(Beginning of EXCERPTED DATA)

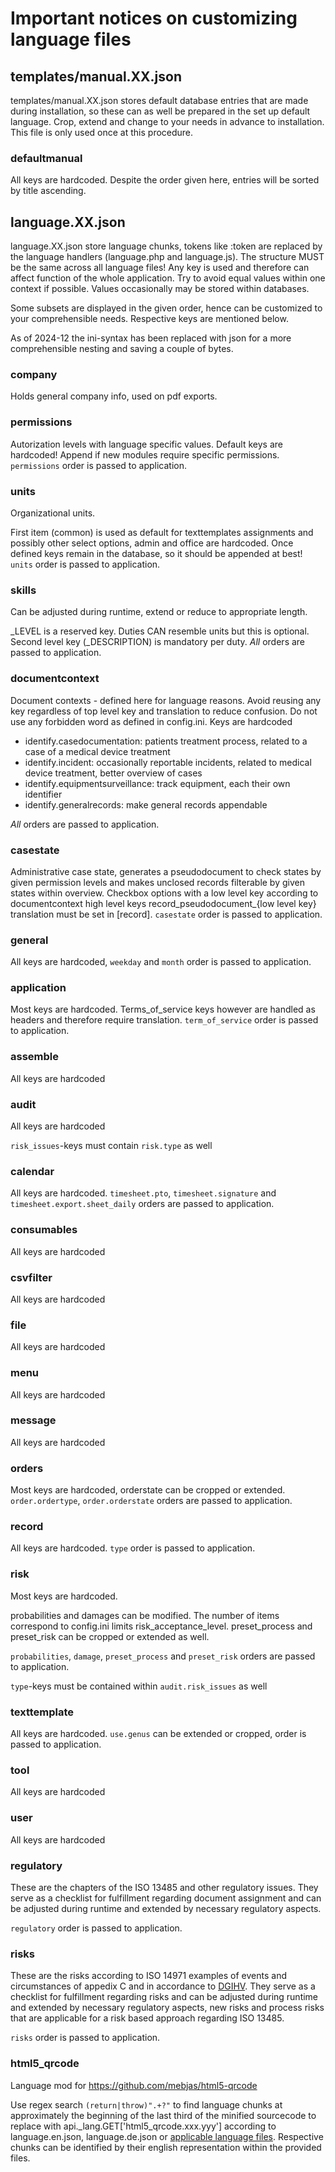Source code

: # Important notices on customizing language files

## templates/manual.XX.json
templates/manual.XX.json stores default database entries that are made during installation, so these can as well be prepared in the set up default language. Crop, extend and change to your needs in advance to installation. This file is only used once at this procedure.

### defaultmanual
All keys are hardcoded. Despite the order given here, entries will be sorted by title ascending.

## language.XX.json

language.XX.json store language chunks, tokens like :token are replaced by the language handlers (language.php and language.js).
The structure MUST be the same across all language files! 
Any key is used and therefore can affect function of the whole application. Try to avoid equal values within one context if possible.
Values occasionally may be stored within databases.

Some subsets are displayed in the given order, hence can be customized to your comprehensible needs. Respective keys are mentioned below.

As of 2024-12 the ini-syntax has been replaced with json for a more comprehensible nesting and saving a couple of bytes.

### company
Holds general company info, used on pdf exports.

### permissions
Autorization levels with language specific values. Default keys are hardcoded!
Append if new modules require specific permissions. `permissions` order is passed to application.

### units
Organizational units.

First item (common) is used as default for texttemplates assignments and possibly other select options, admin and office are hardcoded.
Once defined keys remain in the database, so it should be appended at best! `units` order is passed to application.

### skills
Can be adjusted during runtime, extend or reduce to appropriate length.

_LEVEL is a reserved key.
Duties CAN resemble units but this is optional. Second level key (_DESCRIPTION) is mandatory per duty. *All* orders are passed to application.

### documentcontext
Document contexts - defined here for language reasons.
Avoid reusing any key regardless of top level key and translation to reduce confusion.
Do not use any forbidden word as defined in config.ini.
Keys are hardcoded

* identify.casedocumentation: patients treatment process, related to a case of a medical device treatment
* identify.incident: occasionally reportable incidents, related to medical device treatment, better overview of cases
* identify.equipmentsurveillance: track equipment, each their own identifier
* identify.generalrecords: make general records appendable

*All* orders are passed to application.

### casestate
Administrative case state, generates a pseudodocument to check states by given permission levels and makes unclosed records filterable by given states within overview. Checkbox options with a low level key according to documentcontext high level keys record_pseudodocument_{low level key} translation must be set in [record]. `casestate` order is passed to application.

### general
All keys are hardcoded, `weekday` and `month` order is passed to application.

### application
Most keys are hardcoded. Terms_of_service keys however are handled as headers and therefore require translation. `term_of_service` order is passed to application.

### assemble
All keys are hardcoded

### audit
All keys are hardcoded

`risk_issues`-keys must contain `risk.type` as well

### calendar
All keys are hardcoded. `timesheet.pto`, `timesheet.signature` and `timesheet.export.sheet_daily` orders are passed to application.

### consumables
All keys are hardcoded

### csvfilter
All keys are hardcoded

### file
All keys are hardcoded

### menu
All keys are hardcoded

### message
All keys are hardcoded

### orders
Most keys are hardcoded, orderstate can be cropped or extended. `order.ordertype`, `order.orderstate` orders are passed to application.

### record
All keys are hardcoded. `type` order is passed to application.

### risk
Most keys are hardcoded.

probabilities and damages can be modified. The number of items correspond to config.ini limits risk_acceptance_level.
preset_process and preset_risk can be cropped or extended as well.

`probabilities`, `damage`, `preset_process` and `preset_risk` orders are passed to application.

`type`-keys must be contained within `audit.risk_issues` as well

### texttemplate
All keys are hardcoded. `use.genus` can be extended or cropped, order is passed to application.

### tool
All keys are hardcoded

### user
All keys are hardcoded

### regulatory
These are the chapters of the ISO 13485 and other regulatory issues. They serve as a checklist for fulfillment regarding document assignment and can be adjusted during runtime and extended by necessary regulatory aspects.

`regulatory` order is passed to application.

### risks
These are the risks according to ISO 14971 examples of events and circumstances of appedix C and in accordance to [DGIHV](https://www.dgihv.org). They serve as a checklist for fulfillment regarding risks and can be adjusted during runtime and extended by necessary regulatory aspects, new risks and process risks that are applicable for a risk based approach regarding ISO 13485.

`risks` order is passed to application.

### html5_qrcode
Language mod for https://github.com/mebjas/html5-qrcode

Use regex search `(return|throw)".+?"` to find language chunks at approximately the beginning of the last third of the minified sourcecode to replace with api._lang.GET['html5_qrcode.xxx.yyy'] according to language.en.json, language.de.json or [applicable language files](#customisation). Respective chunks can be identified by their english representation within the provided files.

(End of EXCERPTED DATA)

WORK TO COMPLETE:
Write down only the number of lines above where the word "levels" occurs.

EXERCISE SOLUTION:
2